Diktatoren küssen oder kritisieren?

Joerg Wolf │ 25. Februar 2013



Vielleicht entsteht jetzt gerade eine breiter angelegte Debatte zur deutschen Außenpolitik, insbesondere zur Außenwirtschaftspolitik. Zu wünschen wäre es. In der aktuellen Ausgabe von Internationale Politik (IP) findet sich ein guter Aufsatz von Dr. Guido Steinberg: “Deutschland und die Diktatoren: Berlins Politik gegenüber der arabischen Welt ist korrekturbedürftig” Der Nahost- und Terrorismusexperte der Stiftung Wissenschaft und Politik (SWP) kritisiert, dass Berlin „gegenüber den verbliebenen Diktatoren in Saudi-Arabien und anderswo am Golf weiter einen Kurs fährt, als hätte es den Arabischen Frühling nicht gegeben. Das sei nicht nur widersprüchlich, sondern kontraproduktiv.

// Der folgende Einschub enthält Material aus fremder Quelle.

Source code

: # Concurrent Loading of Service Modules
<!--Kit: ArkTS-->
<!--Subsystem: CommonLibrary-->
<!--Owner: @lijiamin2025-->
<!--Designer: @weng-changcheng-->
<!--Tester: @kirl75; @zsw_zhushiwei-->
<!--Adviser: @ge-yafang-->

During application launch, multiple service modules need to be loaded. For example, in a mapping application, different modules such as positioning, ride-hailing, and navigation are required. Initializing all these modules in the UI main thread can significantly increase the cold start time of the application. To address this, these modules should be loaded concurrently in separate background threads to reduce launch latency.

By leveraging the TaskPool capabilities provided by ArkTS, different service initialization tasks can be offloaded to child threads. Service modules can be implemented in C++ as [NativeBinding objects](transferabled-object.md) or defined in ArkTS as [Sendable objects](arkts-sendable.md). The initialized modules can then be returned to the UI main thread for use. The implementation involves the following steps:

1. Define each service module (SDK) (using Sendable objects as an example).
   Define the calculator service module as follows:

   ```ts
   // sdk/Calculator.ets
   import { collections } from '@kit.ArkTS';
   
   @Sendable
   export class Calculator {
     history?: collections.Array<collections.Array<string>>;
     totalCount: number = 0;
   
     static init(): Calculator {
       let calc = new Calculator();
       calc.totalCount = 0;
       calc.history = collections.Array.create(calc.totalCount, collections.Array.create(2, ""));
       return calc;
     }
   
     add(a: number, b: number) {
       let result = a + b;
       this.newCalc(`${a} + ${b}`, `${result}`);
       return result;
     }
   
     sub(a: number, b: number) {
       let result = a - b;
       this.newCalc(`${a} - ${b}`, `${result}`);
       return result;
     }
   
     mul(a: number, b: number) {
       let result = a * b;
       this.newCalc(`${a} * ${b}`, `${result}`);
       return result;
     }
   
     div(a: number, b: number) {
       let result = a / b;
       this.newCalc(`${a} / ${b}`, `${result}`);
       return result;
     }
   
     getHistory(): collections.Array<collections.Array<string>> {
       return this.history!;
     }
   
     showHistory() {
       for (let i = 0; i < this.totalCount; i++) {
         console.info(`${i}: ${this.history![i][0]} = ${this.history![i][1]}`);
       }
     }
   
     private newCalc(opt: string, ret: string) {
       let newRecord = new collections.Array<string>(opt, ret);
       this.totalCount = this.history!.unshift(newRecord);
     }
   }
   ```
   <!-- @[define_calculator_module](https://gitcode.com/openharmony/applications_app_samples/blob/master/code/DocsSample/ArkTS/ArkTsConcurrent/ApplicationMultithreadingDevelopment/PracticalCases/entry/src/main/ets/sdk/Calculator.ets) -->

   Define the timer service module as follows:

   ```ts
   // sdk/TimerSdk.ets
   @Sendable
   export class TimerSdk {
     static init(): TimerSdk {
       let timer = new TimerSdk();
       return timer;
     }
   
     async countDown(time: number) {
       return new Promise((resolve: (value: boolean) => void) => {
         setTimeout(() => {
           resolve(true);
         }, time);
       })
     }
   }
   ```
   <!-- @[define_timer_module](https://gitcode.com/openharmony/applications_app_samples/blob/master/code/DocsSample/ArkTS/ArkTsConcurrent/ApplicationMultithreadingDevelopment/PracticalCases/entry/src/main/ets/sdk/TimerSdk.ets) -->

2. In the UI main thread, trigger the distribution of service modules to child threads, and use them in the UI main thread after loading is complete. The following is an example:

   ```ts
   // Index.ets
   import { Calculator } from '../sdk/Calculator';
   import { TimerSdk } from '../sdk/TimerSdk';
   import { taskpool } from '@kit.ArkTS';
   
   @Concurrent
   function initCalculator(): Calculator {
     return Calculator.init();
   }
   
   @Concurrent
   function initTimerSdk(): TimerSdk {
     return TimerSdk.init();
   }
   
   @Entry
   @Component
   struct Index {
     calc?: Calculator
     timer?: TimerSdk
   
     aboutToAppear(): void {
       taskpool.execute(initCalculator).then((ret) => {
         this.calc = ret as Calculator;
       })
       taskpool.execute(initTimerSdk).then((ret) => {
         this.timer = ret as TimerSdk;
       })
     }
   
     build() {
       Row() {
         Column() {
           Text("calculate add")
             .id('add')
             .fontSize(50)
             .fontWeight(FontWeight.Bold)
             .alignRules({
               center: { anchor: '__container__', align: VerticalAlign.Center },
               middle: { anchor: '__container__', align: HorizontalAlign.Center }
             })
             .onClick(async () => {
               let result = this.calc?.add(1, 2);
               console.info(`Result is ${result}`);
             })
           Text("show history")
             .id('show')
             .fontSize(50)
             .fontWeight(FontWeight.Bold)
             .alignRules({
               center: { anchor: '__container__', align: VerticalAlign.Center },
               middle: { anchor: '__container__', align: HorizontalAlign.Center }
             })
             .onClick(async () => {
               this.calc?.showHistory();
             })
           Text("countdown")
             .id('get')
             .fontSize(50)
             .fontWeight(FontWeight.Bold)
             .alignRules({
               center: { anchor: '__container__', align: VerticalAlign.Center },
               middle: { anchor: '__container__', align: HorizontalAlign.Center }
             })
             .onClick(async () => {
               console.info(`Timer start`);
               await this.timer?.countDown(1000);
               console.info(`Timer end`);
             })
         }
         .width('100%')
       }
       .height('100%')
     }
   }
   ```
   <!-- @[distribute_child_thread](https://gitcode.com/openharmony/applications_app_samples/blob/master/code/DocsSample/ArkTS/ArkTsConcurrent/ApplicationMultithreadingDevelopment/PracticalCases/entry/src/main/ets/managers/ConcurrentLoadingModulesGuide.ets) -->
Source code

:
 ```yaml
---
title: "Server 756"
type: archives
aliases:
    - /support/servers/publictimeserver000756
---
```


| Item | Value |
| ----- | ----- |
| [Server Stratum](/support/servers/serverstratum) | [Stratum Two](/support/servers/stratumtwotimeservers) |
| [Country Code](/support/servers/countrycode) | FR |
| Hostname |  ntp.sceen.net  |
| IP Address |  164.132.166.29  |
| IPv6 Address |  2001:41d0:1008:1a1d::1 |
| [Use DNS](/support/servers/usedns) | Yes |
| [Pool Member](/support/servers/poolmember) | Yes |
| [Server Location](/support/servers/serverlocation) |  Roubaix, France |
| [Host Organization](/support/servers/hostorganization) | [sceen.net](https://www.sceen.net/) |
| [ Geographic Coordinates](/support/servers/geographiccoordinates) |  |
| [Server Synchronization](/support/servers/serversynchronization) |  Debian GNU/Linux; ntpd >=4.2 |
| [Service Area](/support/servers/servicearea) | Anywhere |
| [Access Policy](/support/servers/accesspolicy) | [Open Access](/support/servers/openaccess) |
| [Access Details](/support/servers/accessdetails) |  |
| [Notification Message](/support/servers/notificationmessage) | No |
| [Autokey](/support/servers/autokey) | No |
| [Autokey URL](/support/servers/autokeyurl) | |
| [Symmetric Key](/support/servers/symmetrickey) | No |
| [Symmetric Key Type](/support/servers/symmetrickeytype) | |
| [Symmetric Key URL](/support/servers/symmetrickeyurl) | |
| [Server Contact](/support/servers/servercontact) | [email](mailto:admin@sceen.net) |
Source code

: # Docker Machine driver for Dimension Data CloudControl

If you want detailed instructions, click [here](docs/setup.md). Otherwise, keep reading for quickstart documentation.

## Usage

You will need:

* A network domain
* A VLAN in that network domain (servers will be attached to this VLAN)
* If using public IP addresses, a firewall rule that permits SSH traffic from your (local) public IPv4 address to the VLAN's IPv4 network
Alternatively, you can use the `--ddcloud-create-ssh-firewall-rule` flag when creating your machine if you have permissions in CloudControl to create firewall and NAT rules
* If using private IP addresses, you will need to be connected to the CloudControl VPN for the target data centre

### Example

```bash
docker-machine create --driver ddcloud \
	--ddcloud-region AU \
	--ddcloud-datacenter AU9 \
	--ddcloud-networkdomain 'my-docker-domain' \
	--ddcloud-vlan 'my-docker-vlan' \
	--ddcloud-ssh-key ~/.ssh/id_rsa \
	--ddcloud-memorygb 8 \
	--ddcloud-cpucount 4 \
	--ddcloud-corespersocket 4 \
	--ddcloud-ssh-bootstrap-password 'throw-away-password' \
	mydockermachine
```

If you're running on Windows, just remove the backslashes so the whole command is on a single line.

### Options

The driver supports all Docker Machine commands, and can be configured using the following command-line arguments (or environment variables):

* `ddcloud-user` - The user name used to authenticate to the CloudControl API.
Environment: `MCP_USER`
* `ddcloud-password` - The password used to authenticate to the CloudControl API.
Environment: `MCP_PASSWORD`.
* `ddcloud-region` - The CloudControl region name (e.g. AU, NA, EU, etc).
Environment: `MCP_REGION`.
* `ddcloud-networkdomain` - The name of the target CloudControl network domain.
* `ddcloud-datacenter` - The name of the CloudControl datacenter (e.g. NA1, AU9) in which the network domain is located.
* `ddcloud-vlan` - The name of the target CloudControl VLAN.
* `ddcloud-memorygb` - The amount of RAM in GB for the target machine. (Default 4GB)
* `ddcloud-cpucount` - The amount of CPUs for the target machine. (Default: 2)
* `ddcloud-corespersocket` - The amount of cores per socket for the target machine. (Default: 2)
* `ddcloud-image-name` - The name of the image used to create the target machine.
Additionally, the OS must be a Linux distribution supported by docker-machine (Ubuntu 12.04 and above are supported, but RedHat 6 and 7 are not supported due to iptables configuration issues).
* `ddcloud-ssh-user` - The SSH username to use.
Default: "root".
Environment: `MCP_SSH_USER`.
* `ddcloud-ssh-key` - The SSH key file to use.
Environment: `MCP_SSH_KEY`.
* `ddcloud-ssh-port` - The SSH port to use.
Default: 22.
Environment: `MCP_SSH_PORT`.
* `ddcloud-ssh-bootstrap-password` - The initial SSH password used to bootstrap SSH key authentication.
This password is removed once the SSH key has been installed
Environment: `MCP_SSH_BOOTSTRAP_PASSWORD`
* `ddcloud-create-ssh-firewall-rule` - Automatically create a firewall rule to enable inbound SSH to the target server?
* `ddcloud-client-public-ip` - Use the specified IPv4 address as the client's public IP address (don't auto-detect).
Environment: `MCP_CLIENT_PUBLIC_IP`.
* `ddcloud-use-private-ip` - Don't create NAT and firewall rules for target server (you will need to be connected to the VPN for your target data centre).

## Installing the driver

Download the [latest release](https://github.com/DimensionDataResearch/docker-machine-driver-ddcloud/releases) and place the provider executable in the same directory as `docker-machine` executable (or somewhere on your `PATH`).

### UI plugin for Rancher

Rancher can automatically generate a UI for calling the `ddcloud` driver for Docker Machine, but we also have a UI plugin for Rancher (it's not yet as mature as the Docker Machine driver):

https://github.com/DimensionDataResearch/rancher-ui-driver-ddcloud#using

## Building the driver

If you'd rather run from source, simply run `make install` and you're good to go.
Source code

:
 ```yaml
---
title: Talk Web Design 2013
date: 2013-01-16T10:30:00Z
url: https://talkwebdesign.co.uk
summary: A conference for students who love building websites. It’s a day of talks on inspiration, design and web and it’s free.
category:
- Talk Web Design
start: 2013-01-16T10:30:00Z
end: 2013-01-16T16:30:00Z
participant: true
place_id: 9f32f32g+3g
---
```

Die Deutsche Gesellschaft für Auswärtige Politik (DGAP), Herausgeber der IP, steht jedoch auch selbst in der Kritik. So schreibt Jörg Lau in der aktuellen Ausgabe von Die Zeit über Die deutsche Liebe zu den Diktatoren. Er kritisiert namentlich nicht nur Hans-Dietrich Genscher dafür, das Image von Kasachstan und Aserbaidschan aufzubessern, sondern auch den Bundestagsabgeordneten Philipp Mißfelder, u.a. für einen Aufsatz in einer DGAP-Publikation. Ich finde die Kritik unangemessen scharf und nicht überzeugend. (Ich könnte das auch inhaltlich begründen, aber dann würde sicherlich gleich der Einwand kommen, Mißfelder sei doch im Beirat der Atlantischen Initiative.)

Ein Auszug aus Laus Kritik an der DGAP, die er gleich zweimal als „regierungsnah“ bezeichnet:

Die DGAP, von Regierung und Industrie gefördert, ist gleichzeitig Honoratiorenverein, Thinktank und elitärer Salon, der durchreisenden Präsidenten, Ministern und Botschaftern eine Bühne bietet. Ihr intellektueller Kopf ist der Leiter des Forschungsinstituts, der Politikwissenschaftler Eberhard Sandschneider, ein angesehener China-Experte. Im Frühjahr 2012 hat er einen programmatischen Aufsatz über Deutschland als »Gestaltungsmacht in der Kontinuitätsfalle« veröffentlicht. Er fürchtet, die deutsche Außenpolitik könnte »durch eine zu starke Orientierung an historischer Kontinuität und einen überfrachteten Wertediskurs unfähig sein, schnell und effizient auf neue Herausforderungen zu reagieren«.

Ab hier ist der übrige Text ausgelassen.